累風庵閑日録

本と日常の徒然

『霜月信二郎探偵小説選』 論創社

●一夜明ければ新玉の春でございます。本年もよろしくお願い申しあげます。

●ホテルを八時にチェックアウトして、駅前のドトールでモーニングを喰って本を読む。

●『霜月信二郎探偵小説選』 論創社 読了。

 デビュー作「炎の結晶」が材料を詰め込みすぎて処理が追いついていないような出来なのに対して、白川エミシリーズの第一作「密室のショパン」は盛り込まれたネタがどれも上手く扱われていて、よほど秀逸である。本書中のベストであった。第二話「黄金の小指」は、小指を切った理由に意外なほどロジカルな味があってこれも良作。

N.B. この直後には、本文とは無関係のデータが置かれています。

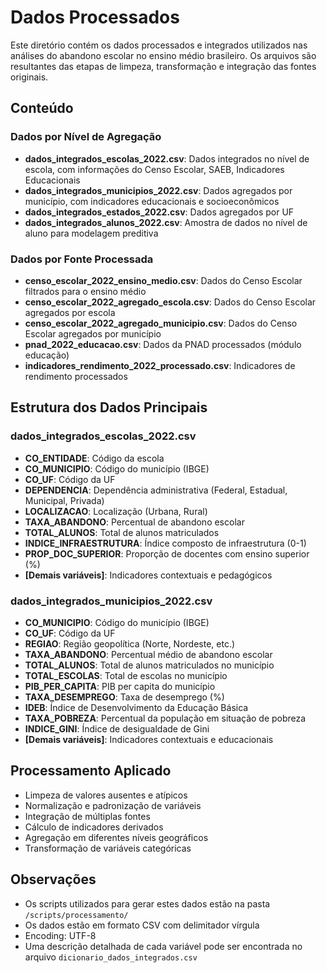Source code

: # Dados Processados

Este diretório contém os dados processados e integrados utilizados nas análises do abandono escolar no ensino médio brasileiro. Os arquivos são resultantes das etapas de limpeza, transformação e integração das fontes originais.

## Conteúdo

### Dados por Nível de Agregação

- **dados_integrados_escolas_2022.csv**: Dados integrados no nível de escola, com informações do Censo Escolar, SAEB, Indicadores Educacionais
- **dados_integrados_municipios_2022.csv**: Dados agregados por município, com indicadores educacionais e socioeconômicos
- **dados_integrados_estados_2022.csv**: Dados agregados por UF
- **dados_integrados_alunos_2022.csv**: Amostra de dados no nível de aluno para modelagem preditiva

### Dados por Fonte Processada

- **censo_escolar_2022_ensino_medio.csv**: Dados do Censo Escolar filtrados para o ensino médio
- **censo_escolar_2022_agregado_escola.csv**: Dados do Censo Escolar agregados por escola
- **censo_escolar_2022_agregado_municipio.csv**: Dados do Censo Escolar agregados por município
- **pnad_2022_educacao.csv**: Dados da PNAD processados (módulo educação)
- **indicadores_rendimento_2022_processado.csv**: Indicadores de rendimento processados

## Estrutura dos Dados Principais

### dados_integrados_escolas_2022.csv

- **CO_ENTIDADE**: Código da escola
- **CO_MUNICIPIO**: Código do município (IBGE)
- **CO_UF**: Código da UF
- **DEPENDENCIA**: Dependência administrativa (Federal, Estadual, Municipal, Privada)
- **LOCALIZACAO**: Localização (Urbana, Rural)
- **TAXA_ABANDONO**: Percentual de abandono escolar
- **TOTAL_ALUNOS**: Total de alunos matriculados
- **INDICE_INFRAESTRUTURA**: Índice composto de infraestrutura (0-1)
- **PROP_DOC_SUPERIOR**: Proporção de docentes com ensino superior (%)
- **[Demais variáveis]**: Indicadores contextuais e pedagógicos

### dados_integrados_municipios_2022.csv

- **CO_MUNICIPIO**: Código do município (IBGE)
- **CO_UF**: Código da UF
- **REGIAO**: Região geopolítica (Norte, Nordeste, etc.)
- **TAXA_ABANDONO**: Percentual médio de abandono escolar
- **TOTAL_ALUNOS**: Total de alunos matriculados no município
- **TOTAL_ESCOLAS**: Total de escolas no município
- **PIB_PER_CAPITA**: PIB per capita do município
- **TAXA_DESEMPREGO**: Taxa de desemprego (%)
- **IDEB**: Índice de Desenvolvimento da Educação Básica
- **TAXA_POBREZA**: Percentual da população em situação de pobreza
- **INDICE_GINI**: Índice de desigualdade de Gini
- **[Demais variáveis]**: Indicadores contextuais e educacionais

## Processamento Aplicado

- Limpeza de valores ausentes e atípicos
- Normalização e padronização de variáveis
- Integração de múltiplas fontes
- Cálculo de indicadores derivados
- Agregação em diferentes níveis geográficos
- Transformação de variáveis categóricas

## Observações

- Os scripts utilizados para gerar estes dados estão na pasta `/scripts/processamento/`
- Os dados estão em formato CSV com delimitador vírgula
- Encoding: UTF-8
- Uma descrição detalhada de cada variável pode ser encontrada no arquivo `dicionario_dados_integrados.csv`
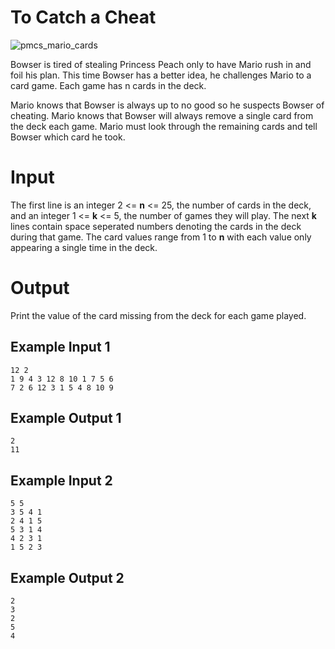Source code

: # To Catch a Cheat #

![pmcs_mario_cards](https://user-images.githubusercontent.com/17462137/46981119-263bf180-d094-11e8-8d9b-177a882f6f6b.png)

Bowser is tired of stealing Princess Peach only to have Mario rush in and foil his plan. This time Bowser has a better idea, he challenges Mario to a card game. Each game has n cards in the deck.

Mario knows that Bowser is always up to no good so he suspects Bowser of cheating. Mario knows that Bowser will always remove a single card from the deck each game. Mario must look through the remaining cards and tell Bowser which card he took.

# Input #

The first line is an integer 2 <= **n** <= 25, the number of cards in the deck, and an integer 1 <= **k** <= 5, the number of games they will play. The next **k** lines contain space seperated numbers denoting the cards in the deck during that game. The card values range from  1 to **n** with each value only appearing a single time in the deck.

# Output #

Print the value of the card missing from the deck for each game played.

## Example  Input 1 ##

    12 2
    1 9 4 3 12 8 10 1 7 5 6
    7 2 6 12 3 1 5 4 8 10 9

## Example Output 1 ##

    2
    11

## Example Input 2 ##

    5 5
    3 5 4 1
    2 4 1 5
    5 3 1 4
    4 2 3 1
    1 5 2 3

## Example Output 2 ##

    2
    3
    2
    5
    4
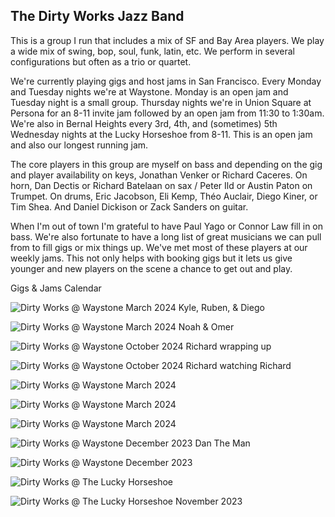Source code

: <div class="container text-center">
  <h2>The Dirty Works Jazz Band</h2>
</div>

This is a group I run that includes a mix of SF and Bay Area players. We play a wide mix of swing, bop, soul, funk, latin, etc. We perform in several configurations but often as a trio or quartet.

We're currently playing gigs and host jams in San Francisco. Every Monday and Tuesday nights we're at Waystone. Monday is an open jam and Tuesday night is a small group. Thursday nights we're in Union Square at Persona for an 8-11 invite jam followed by an open jam from 11:30 to 1:30am. We're also in Bernal Heights every 3rd, 4th, and (sometimes) 5th Wednesday nights at the Lucky Horseshoe from 8-11. This is an open jam and also our longest running jam.

The core players in this group are myself on bass and depending on the gig and player availability on keys, Jonathan Venker or Richard Caceres. On horn, Dan Dectis or Richard Batelaan on sax / Peter Ild or Austin Paton on Trumpet. On drums, Eric Jacobson, Eli Kemp, Théo Auclair, Diego Kiner, or Tim Shea. And Daniel Dickison or Zack Sanders on guitar.

When I'm out of town I'm grateful to have Paul Yago or Connor Law fill in on bass. We're also fortunate to have a long list of great musicians we can pull from to fill gigs or mix things up. We've met most of these players at our weekly jams. This not only helps with booking gigs but it lets us give younger and new players on the scene a chance to get out and play.

<div class="container text-center">
  <p><router-link to="/music">Gigs & Jams Calendar</router-link></p>

![Dirty Works @ Waystone March 2024 Kyle, Ruben, & Diego](../../../../media/images/articles/dirty-works/2024.10.06_04-Persona.jpg)

![Dirty Works @ Waystone March 2024 Noah & Omer](../../../../media/images/articles/dirty-works/2024.10.06_03-Persona.jpg)

![Dirty Works @ Waystone October 2024 Richard wrapping up](../../../../media/images/articles/dirty-works/2024.10.06_02-Persona.jpg)

![Dirty Works @ Waystone October 2024 Richard watching Richard](../../../../media/images/articles/dirty-works/2024.10.06_01-Persona.jpg)

![Dirty Works @ Waystone March 2024](../../../../media/images/articles/dirty-works/2024.08.29_02-Persona.jpg)

![Dirty Works @ Waystone March 2024](../../../../media/images/articles/dirty-works/2024.08.29_01-Persona.jpg)

![Dirty Works @ Waystone March 2024](../../../../media/images/articles/dirty-works/2024.03-Waystone.jpg)

![Dirty Works @ Waystone December 2023 Dan The Man](../../../../media/images/articles/dirty-works/2023.12.18_02-Waystone.jpg)

![Dirty Works @ Waystone December 2023](../../../../media/images/articles/dirty-works/2023.12.18_01-Waystone.jpg)

![Dirty Works @ The Lucky Horseshoe](../../../../media/images/articles/dirty-works/2023.11-Dirty_Works@The_Shoe.jpg)

![Dirty Works @ The Lucky Horseshoe November 2023](../../../../media/images/articles/dirty-works/2023.11.16_01-Shoe_Jam.jpg)

</div>

<!-- <div class="container text-center">
  <h2>Recordings</h2>
  <p>Here are a few live recordings of the Dirty Works Jazz Band.</p>
  <p>Not professional recordings. Made with an iPhone sitting somewhere nearby.</p>

  <media-player :tracks="this.$parent.dw_tracks"></media-player>
</div> -->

 それはいいのだが、白川エミシリーズで描かれるユーモアというやつは、人物造形や会話も含めてどうも私にはピンとこない。また、情報の出し方や真相に到る筋道は、短編だからやむを得ないのだが少々荒っぽい。こうなると、アイデアの面白さを鑑賞する読み方になる。

 第六話「ロード」の犯行手段はちょっと感心するもので、そこに物語が付随しているのが読ませる。第七話「キャップ」は私の好みではない(伏せ字)ネタだが、方向性が意外。第九話「あうん」は、真相につながる現場の状況がなるほどと思う。

●せっかくだから八王子なり新宿なりを少しぶらつこうかとも思ったが、なんだか気分が乗らずまっすぐ帰宅。正月だから特別に昼酒をやる。肴はあらかじめ仕込んでおいた蕪の甘酢漬けと、焼き海苔、粒雲丹、板わさ。いい感じに酔って、これで私の正月は終わりである。

●今年の展望を書いておく。

 本は年間百冊も読めれば上出来。順調に読めて百二十冊というところ。できれば長崎出版のGEMコレクションを読み終えたい。

 伝染病の状況次第ではあるが、旅行は数カ所行きたいところがある。秋の倉敷のイベントが、今年は開催されるかどうかも大きなポイントである。横溝系のオフ会でも旅行の計画が持ち上がっている。

 横溝方面では同人誌を一冊出したいところだが、このネタは他のみなさまのご協力が必須なので実際はどうなるか分からない。読書会も開催したい。これまた伝染病の状況次第だが、会場を借りてリアルでの開催もなくはないと思う。